Obviously, we live now in different times. But the situation is very relatable to all of us when having to make decisions; we are often in the same situation of having incomplete or bad data, and we fit our decision-making process into the data rather than do the opposite. Data is one of the most valuable resources any business could have, and although “errors using inadequate data are much less than using no data at all,” according to Charles Babbage, we always need to approach these decisions with caution.
Data Quality is the Foundation of Effective Business Intelligence
Making a data-driven decision is a process where you collect data and extract patterns, facts, or insights from it to make inferences that guide your final decision. But the data could be inaccurate, historical results may not be a good indicator of the future, and models using simplifying assumptions could be unreliable.
To be more specific, bad data is any piece of information that is erroneous, misleading, or confusing in its format. Examples of bad data are incomplete data, which won’t provide the complete picture; inaccurate data that misrepresents a situation, thereby not allowing you to target or define strategies accordingly; obsolete data that occurs because, in a modern and digital ecosystem, changes happen so quickly that even information that looks representative it might be irrelevant; and duplicate data that skews metrics, slows down processing and storage, and more.
In the era of the digitally-engaged customer, the quality of the customer experience is what defines a business’s success. Since a substantial portion of customer engagement happens online, it’s imperative that your company has a 360-degree-view of your customer to gain a competitive edge.

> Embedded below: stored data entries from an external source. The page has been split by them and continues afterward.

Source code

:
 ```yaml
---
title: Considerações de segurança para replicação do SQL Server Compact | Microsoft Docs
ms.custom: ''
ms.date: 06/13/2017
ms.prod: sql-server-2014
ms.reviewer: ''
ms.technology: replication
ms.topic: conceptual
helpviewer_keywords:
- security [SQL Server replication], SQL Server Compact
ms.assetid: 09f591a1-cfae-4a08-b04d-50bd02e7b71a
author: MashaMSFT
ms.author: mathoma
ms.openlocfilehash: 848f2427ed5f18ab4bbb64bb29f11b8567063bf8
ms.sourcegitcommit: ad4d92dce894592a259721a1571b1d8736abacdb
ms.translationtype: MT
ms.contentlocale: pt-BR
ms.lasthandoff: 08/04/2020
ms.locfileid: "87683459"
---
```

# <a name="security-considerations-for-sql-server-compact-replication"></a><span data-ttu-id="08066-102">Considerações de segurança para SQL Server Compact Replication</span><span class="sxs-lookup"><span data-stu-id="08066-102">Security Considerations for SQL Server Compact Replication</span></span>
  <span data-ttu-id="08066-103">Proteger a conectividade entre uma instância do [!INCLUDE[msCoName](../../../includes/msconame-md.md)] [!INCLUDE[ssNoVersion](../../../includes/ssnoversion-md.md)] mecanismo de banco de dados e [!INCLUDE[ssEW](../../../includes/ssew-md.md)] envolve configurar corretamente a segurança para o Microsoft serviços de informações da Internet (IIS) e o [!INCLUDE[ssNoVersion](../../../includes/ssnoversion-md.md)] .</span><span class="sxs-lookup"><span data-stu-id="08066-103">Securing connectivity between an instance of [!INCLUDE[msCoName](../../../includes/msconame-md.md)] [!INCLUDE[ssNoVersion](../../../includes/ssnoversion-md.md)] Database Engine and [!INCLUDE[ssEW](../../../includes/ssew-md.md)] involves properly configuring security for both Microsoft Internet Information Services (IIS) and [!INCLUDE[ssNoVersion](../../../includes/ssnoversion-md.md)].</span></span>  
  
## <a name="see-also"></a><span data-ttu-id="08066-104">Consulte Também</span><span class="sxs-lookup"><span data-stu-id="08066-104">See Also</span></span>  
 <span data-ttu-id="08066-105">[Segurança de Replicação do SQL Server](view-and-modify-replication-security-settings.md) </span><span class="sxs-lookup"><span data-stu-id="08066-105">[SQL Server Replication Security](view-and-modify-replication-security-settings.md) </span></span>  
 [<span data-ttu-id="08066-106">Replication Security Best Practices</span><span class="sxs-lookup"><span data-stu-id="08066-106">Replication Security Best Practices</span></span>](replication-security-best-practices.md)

With the advancement of the digital world and Internet of Things, massive amounts of information are being captured on every customer interaction. So the need for depurating, arranging, and distilling insights is more important than ever.
“Data, data everywhere, but not a thought to think.” – John Allen Paulos
Most people would say that they believe that a lot of data is good, while the reality is that this is far from the truth unless it has been properly sanitized. Many organizations acknowledge this success factor but rarely act upon it. So regardless of how “big” data is, quality is always more important than quantity.
Qualities of Good Data
- Completeness: There are no gaps in the data; everything that was supposed to be collected was done so successfully.
- Relevancy: The information is actually useful for your initiatives, objectives, and decisions. Even if the data is high quality, it’s useless if it’s irrelevant to your goals.
- Accuracy: The data you have describes real business conditions that help you draw the correct conclusions.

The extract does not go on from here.